CSA members, in you share last week you received:
  • Spring-dug parsnips
  • Turnips
  • Head lettuce
  • Endive
  • Lettuce mix
  • Arugula
  • Baby Spinach
  • Mustard Greens
  • Cilantro
Today you will receive:
  • Head lettuce
  • Lettuce mix
  • Beet greens
  • Pac Choi
  • Kale
  • Broccoli
  • Fennel leaf or Dill
  • Garlic scapes (the flower of the garlic plant)
  • Cilantro
Last week a member asked how I washed my greens. Great question to be asking as a member of a "no-wash" CSA! I soak them twice in cold water, for maybe 2-3 minutes each soak. Soaking them for a bit allows the dirt to loosen and fall to the bottom of the bowl, but soaking them for too long may water-log and damage more tender crops, such as lettuce greens. Between soaks I pull the greens out with my hands (instead of pouring out) and place in a strainer while I rinse the dirt out of the soaking bowl. For crops that have a lot of dirt (say, if it has been raining a lot and the soil splashed up on the leaves) a third soak may be in order. To have the greens keep well, they should be sufficiently dry before storing in a plastic bag in the fridge. I would highly recommend a salad spinner, if you do not already have one. I purchased mine at the cooking store in Bath, I think the store is called "Now You're Cooking". The spinner also works great to dry fresh herbs after washing.
I was also asked at CSA pick-up what to do with parsnips. Parsnips are great cut into strips for stir-fries or to bake at a high temp. in the oven tossed in olive oil and salt as oven fries, or cut into rounds for soups and stews and to steam plain or saute with a little butter and lemon juice. Below is one of my favorite parsnip recipes that I have published in previous CSA newsletters.
Parsnip Pancakes
allrecipes.com; submitted by: Lois Frazee; Serves 6
* 2 pounds parsnips, peeled
* 1 teaspoon salt
* 1/2 cup chopped onion
* 1/4 cup all-purpose flour
* 1 egg, lightly beaten
* 1 tablespoon minced chives (or garlic scapes)

1. Place parsnips in a large saucepan and cover with water; add salt. Bring to a boil over medium-high heat. Reduce heat; cover and cook for 15-20 minutes or until tender. Drain and place parsnips in a large bowl; mash.

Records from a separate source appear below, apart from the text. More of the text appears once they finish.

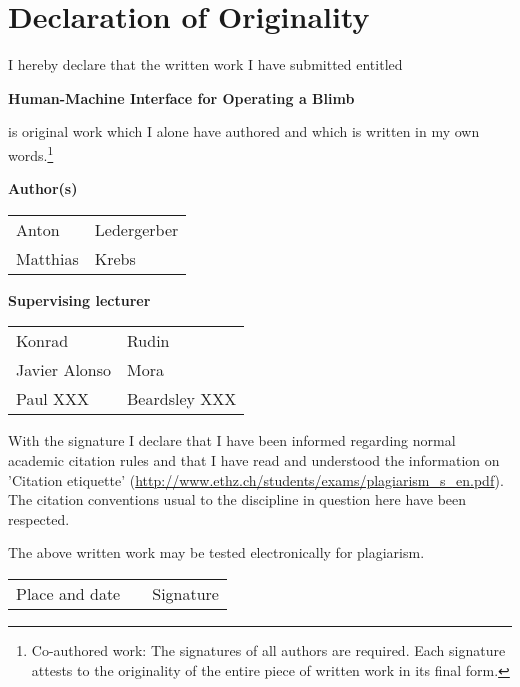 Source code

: %

\section*{Declaration of Originality}

\vspace{1cm}

I hereby declare that the written work I have submitted entitled

\vspace{0.5cm}

\textbf{Human-Machine Interface for Operating a Blimb}

\vspace{0.5cm}

is original work which I alone have authored and which is written in my own words.\footnote{Co-authored work: The signatures of all authors are required. Each signature attests to the originality of the entire piece of written work in its final form.}

\vspace{1cm}

\textbf{Author(s)}

\vspace{0.5cm}

\begin{tabular}{ p{5cm} p{5cm} }
  Anton & Ledergerber \\
  Matthias & Krebs \\
\end{tabular}

\vspace{0.5cm}

\textbf{Supervising lecturer}

\vspace{0.5cm}

\begin{tabular}{ p{5cm} p{5cm} }
  Konrad & Rudin \\
  Javier Alonso & Mora \\
  Paul XXX & Beardsley XXX \\
\end{tabular}

\vspace{1cm}

With the signature I declare that I have been informed regarding normal academic citation rules and that I have read and understood the information on 'Citation etiquette' (\url{http://www.ethz.ch/students/exams/plagiarism_s_en.pdf}). The citation conventions usual to the discipline in question here have been respected.

\vspace{0.5cm}

The above written work may be tested electronically for plagiarism.

\vspace{4cm}

\begin{tabular}{ p{5cm} p{1cm} p{5cm} }
  \cline{1-1} \cline{3-3}
  Place and date & & Signature \\
\end{tabular}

Stir in the onion, flour, egg and chives.
2. Drop batter by 1/4 cupfuls onto a well-greased hot griddle. Flatten with a spatula. Fry until golden brown; turn and cook until second side is lightly browned. Drain on paper towels.
These are great topped with a little sour cream. You can try adding a herb (like parsley, cilantro, dill) instead of or in addition to the chives or a little curry powder for a different zip...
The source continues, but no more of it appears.